Powell has a personal interest in advancing these claims. She’s attempting to raise “millions of dollars” for a nonprofit she says will support litigation challenging Biden’s victory, but which offers no indication so far of how much it has raised or what the money is being used for. The New York Times reported that Giuliani is seeking $20,000 per day to represent Trump. He denied he sought that much.
Jenna Ellis, another member of Trump’s legal team, berated members of the media for snapping pictures of Giuliani during the presser, presumably to note the hair dye cascading down his face.
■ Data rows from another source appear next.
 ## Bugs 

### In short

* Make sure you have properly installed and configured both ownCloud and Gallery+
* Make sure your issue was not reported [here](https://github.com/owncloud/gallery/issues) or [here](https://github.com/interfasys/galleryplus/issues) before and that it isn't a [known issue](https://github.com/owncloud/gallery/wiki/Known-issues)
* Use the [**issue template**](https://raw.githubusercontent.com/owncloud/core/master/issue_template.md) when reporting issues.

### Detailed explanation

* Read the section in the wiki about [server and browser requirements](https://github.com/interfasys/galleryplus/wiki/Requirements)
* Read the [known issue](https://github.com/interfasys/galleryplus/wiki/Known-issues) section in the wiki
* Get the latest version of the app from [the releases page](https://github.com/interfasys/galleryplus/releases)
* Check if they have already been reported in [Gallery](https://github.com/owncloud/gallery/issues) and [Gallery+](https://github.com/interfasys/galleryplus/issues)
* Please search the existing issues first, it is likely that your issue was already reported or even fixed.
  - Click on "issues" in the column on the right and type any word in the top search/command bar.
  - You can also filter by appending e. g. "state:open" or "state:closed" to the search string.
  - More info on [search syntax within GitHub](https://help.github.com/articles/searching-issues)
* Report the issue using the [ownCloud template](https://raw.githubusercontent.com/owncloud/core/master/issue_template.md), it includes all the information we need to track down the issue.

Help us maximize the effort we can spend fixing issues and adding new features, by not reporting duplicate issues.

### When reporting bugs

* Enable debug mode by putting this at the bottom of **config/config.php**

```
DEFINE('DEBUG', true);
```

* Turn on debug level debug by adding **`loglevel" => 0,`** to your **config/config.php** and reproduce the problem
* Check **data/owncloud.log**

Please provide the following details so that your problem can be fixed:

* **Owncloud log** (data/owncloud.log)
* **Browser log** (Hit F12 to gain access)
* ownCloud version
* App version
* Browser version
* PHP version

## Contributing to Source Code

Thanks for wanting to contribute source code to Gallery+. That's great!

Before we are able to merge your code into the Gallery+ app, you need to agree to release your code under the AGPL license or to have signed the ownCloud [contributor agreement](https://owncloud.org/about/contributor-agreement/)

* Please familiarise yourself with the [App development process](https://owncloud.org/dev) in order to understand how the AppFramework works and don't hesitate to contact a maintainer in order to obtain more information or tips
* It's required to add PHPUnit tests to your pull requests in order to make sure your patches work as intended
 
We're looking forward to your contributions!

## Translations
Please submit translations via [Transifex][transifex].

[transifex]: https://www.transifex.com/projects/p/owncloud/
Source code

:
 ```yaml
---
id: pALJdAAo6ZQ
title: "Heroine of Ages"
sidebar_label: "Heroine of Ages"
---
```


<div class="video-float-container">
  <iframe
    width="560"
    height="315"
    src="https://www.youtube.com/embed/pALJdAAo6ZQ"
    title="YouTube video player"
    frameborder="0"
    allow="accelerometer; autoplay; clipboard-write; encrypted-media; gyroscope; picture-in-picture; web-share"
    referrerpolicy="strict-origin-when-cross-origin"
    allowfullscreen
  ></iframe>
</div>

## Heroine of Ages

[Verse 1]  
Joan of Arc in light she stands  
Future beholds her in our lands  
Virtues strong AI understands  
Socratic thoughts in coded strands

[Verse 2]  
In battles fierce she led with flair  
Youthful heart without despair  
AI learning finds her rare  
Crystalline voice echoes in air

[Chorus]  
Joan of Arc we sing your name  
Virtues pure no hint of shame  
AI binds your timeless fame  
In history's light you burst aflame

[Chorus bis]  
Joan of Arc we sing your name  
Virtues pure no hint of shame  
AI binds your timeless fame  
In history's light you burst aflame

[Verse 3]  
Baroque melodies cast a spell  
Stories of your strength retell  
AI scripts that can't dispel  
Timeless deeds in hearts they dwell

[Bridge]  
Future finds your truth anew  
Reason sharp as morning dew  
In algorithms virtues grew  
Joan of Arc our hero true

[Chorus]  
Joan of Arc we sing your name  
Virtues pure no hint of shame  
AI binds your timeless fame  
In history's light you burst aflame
Ellis also preemptively attacked the press for focusing on that detail instead of the evidence she claimed Trump’s lawyers are marshaling. But the attorneys have offered no legitimate evidence at all for their theories. The brown liquid dripping down Giuliani’s face, in contrast, was real, evidence of a small deceit by the former New York City mayor. In that sense it may have been the most honest part of the presser.
The Trump team’s legal efforts will probably fail. They are comically false. But they are also unprecedented and dangerous. Polls show a large majority of likely Republican voters believe alleged voter fraud calls Biden’s victory into question. Trump’s lawyers are hard at work using lies to permanently undermine faith in American democracy.
Ellis, lecturing reporters Thursday, stated, “This matters to election integrity and matters to the future of our country.” She’s right about that.